広告を実施するとき、実施時にいくつかの会社に声をかけ、コンペという形式をとることがある。しかしながら、ビジネスは常に続いていくものだ。コンペを行い、広告代理店選定を行い、納品に向けて進めていく中で、広告主からすれば数々の疑問を抱くだろう。そのやり方で正しいのか、大手広告主であれば他の広告代理店に意見を求めることもできる。しかし、複数の広告代理店が出入りしているのは、相当に稀なケースで、基本的には広告代理店1社しか取引がない広告主がほとんどであろう。17年勤めた総合広告代理店時代に、著者はこの点に疑問を抱いてきた。本稿では、広告におけるセカンドオピニオンの重要性を説明していく。
目次:広告にセカンドオピニオンという考えを
たった一度の提案で、「心中」できるのか
広告主による広告代理店選定競合コンペは数多く行われている。

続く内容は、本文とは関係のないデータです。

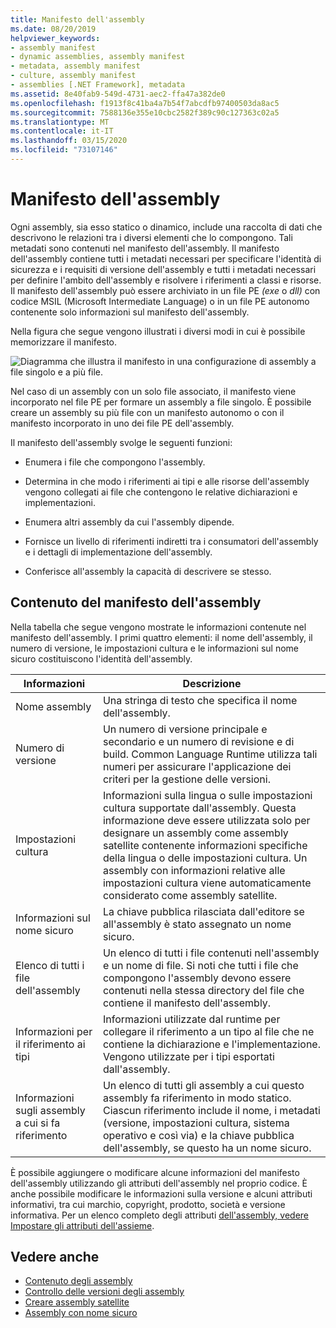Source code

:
 ```yaml
---
title: Manifesto dell'assembly
ms.date: 08/20/2019
helpviewer_keywords:
- assembly manifest
- dynamic assemblies, assembly manifest
- metadata, assembly manifest
- culture, assembly manifest
- assemblies [.NET Framework], metadata
ms.assetid: 8e40fab9-549d-4731-aec2-ffa47a382de0
ms.openlocfilehash: f1913f8c41ba4a7b54f7abcdfb97400503da8ac5
ms.sourcegitcommit: 7588136e355e10cbc2582f389c90c127363c02a5
ms.translationtype: MT
ms.contentlocale: it-IT
ms.lasthandoff: 03/15/2020
ms.locfileid: "73107146"
---
```

# <a name="assembly-manifest"></a>Manifesto dell'assembly
Ogni assembly, sia esso statico o dinamico, include una raccolta di dati che descrivono le relazioni tra i diversi elementi che lo compongono. Tali metadati sono contenuti nel manifesto dell'assembly. Il manifesto dell'assembly contiene tutti i metadati necessari per specificare l'identità di sicurezza e i requisiti di versione dell'assembly e tutti i metadati necessari per definire l'ambito dell'assembly e risolvere i riferimenti a classi e risorse. Il manifesto dell'assembly può essere archiviato in un file PE *(exe* o *dll)* con codice MSIL (Microsoft Intermediate Language) o in un file PE autonomo contenente solo informazioni sul manifesto dell'assembly.  
  
 Nella figura che segue vengono illustrati i diversi modi in cui è possibile memorizzare il manifesto.  
  
 ![Diagramma che illustra il manifesto in una configurazione di assembly a file singolo e a più file.](./media/manifest/assembly-types-diagram.gif)  
  
 Nel caso di un assembly con un solo file associato, il manifesto viene incorporato nel file PE per formare un assembly a file singolo. È possibile creare un assembly su più file con un manifesto autonomo o con il manifesto incorporato in uno dei file PE dell'assembly.  
  
 Il manifesto dell'assembly svolge le seguenti funzioni:  
  
- Enumera i file che compongono l'assembly.  
  
- Determina in che modo i riferimenti ai tipi e alle risorse dell'assembly vengono collegati ai file che contengono le relative dichiarazioni e implementazioni.  
  
- Enumera altri assembly da cui l'assembly dipende.  
  
- Fornisce un livello di riferimenti indiretti tra i consumatori dell'assembly e i dettagli di implementazione dell'assembly.  
  
- Conferisce all'assembly la capacità di descrivere se stesso.  
  
## <a name="assembly-manifest-contents"></a>Contenuto del manifesto dell'assembly  
 Nella tabella che segue vengono mostrate le informazioni contenute nel manifesto dell'assembly. I primi quattro elementi: il nome dell'assembly, il numero di versione, le impostazioni cultura e le informazioni sul nome sicuro costituiscono l'identità dell'assembly.  
  
|Informazioni|Descrizione|  
|-----------------|-----------------|  
|Nome assembly|Una stringa di testo che specifica il nome dell'assembly.|  
|Numero di versione|Un numero di versione principale e secondario e un numero di revisione e di build. Common Language Runtime utilizza tali numeri per assicurare l'applicazione dei criteri per la gestione delle versioni.|  
|Impostazioni cultura|Informazioni sulla lingua o sulle impostazioni cultura supportate dall'assembly. Questa informazione deve essere utilizzata solo per designare un assembly come assembly satellite contenente informazioni specifiche della lingua o delle impostazioni cultura. Un assembly con informazioni relative alle impostazioni cultura viene automaticamente considerato come assembly satellite.|  
|Informazioni sul nome sicuro|La chiave pubblica rilasciata dall'editore se all'assembly è stato assegnato un nome sicuro.|  
|Elenco di tutti i file dell'assembly|Un elenco di tutti i file contenuti nell'assembly e un nome di file. Si noti che tutti i file che compongono l'assembly devono essere contenuti nella stessa directory del file che contiene il manifesto dell'assembly.|  
|Informazioni per il riferimento ai tipi|Informazioni utilizzate dal runtime per collegare il riferimento a un tipo al file che ne contiene la dichiarazione e l'implementazione. Vengono utilizzate per i tipi esportati dall'assembly.|  
|Informazioni sugli assembly a cui si fa riferimento|Un elenco di tutti gli assembly a cui questo assembly fa riferimento in modo statico. Ciascun riferimento include il nome, i metadati (versione, impostazioni cultura, sistema operativo e così via) e la chiave pubblica dell'assembly, se questo ha un nome sicuro.|  
  
 È possibile aggiungere o modificare alcune informazioni del manifesto dell'assembly utilizzando gli attributi dell'assembly nel proprio codice. È anche possibile modificare le informazioni sulla versione e alcuni attributi informativi, tra cui marchio, copyright, prodotto, società e versione informativa. Per un elenco completo degli attributi [dell'assembly, vedere Impostare gli attributi dell'assieme](set-attributes.md).  
  
## <a name="see-also"></a>Vedere anche

- [Contenuto degli assembly](contents.md)
- [Controllo delle versioni degli assembly](versioning.md)
- [Creare assembly satellite](../../framework/resources/creating-satellite-assemblies-for-desktop-apps.md)
- [Assembly con nome sicuro](strong-named.md)
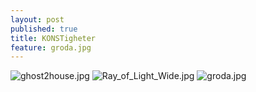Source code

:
 ```yaml
---
layout: post
published: true
title: KONSTigheter
feature: groda.jpg
---
```

![ghost2house.jpg]({{site.baseurl}}/assets/images/posts/ghost2house.jpg)
![Ray_of_Light_Wide.jpg]({{site.baseurl}}/assets/images/posts/Ray_of_Light_Wide.jpg)
![groda.jpg]({{site.baseurl}}/assets/images/posts/groda.jpg)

コンペであるべきか、AE制を採るべきかは別にして、確かに日夜、コンペが行われているのだ。総合大手広告代理店にも数多くのコンペ参加依頼が届き、日々対応に追われている。重要なことは、一カ月ほどの準備で提案する内容だけで、ビジネスに極めて重要な「広告」を、一度の提案だけで1社に決めて問題がないかという点である。提案時はある程度脚色して提案を行うのが、広告代理店の常である。実際に、提案内容が叶わないことや、後々に増額を要求されるケースもある。本当にその広告代理店と「心中」して構わないのだろうか。
大手広告主以外は「セカンドオピニオン」が存在しない
例えば、経営者の場合は、自らの友人など、知り合いに広告を依頼するケースなどがまさにそうだが、上司によって決められた取引先と、マーケティング担当者、宣伝担当者は向き合わなければならないことも多い。提案内容に違和感を覚えたとしても、その違和感を払拭することができず、違和感を抱えながら業務を進行することになる。しかも、広告施策を実施してみても、思っていたような結果にならないことも多々ある。しかしながら、マーケティングまたは宣伝担当に着任したものの、まだ歴が浅く、その違和感の理由を明確に説明することもできない。こうして、マーケティング担当者や宣伝担当者は孤立していくのである。「セカンドオピニオン」さえいれば、こういった不安も解消できるのではないか。
なぜ「セカンドオピニオン」が不在なのか
総合広告代理店の売り物は、媒体と制作である。「賢い言い方」をしてこれらの「商品」を売ってきた。総合広告代理店には「単純に相談を受ける」という機能が備わっていない。よって、相談を受けたら商品を売り込んでしまうのだ。そして、「商品」を持たない広告代理店は、総合広告代理店であっても、ネット系代理店であっても、日本には存在しないのだ。つまり、一度広告代理店に相談をしてしまうと、「売り込みを受ける」と認識している広告主も多く、そして実際に広告代理店は相談を受けるふりをして「商品」を売り込んでしまうのだ。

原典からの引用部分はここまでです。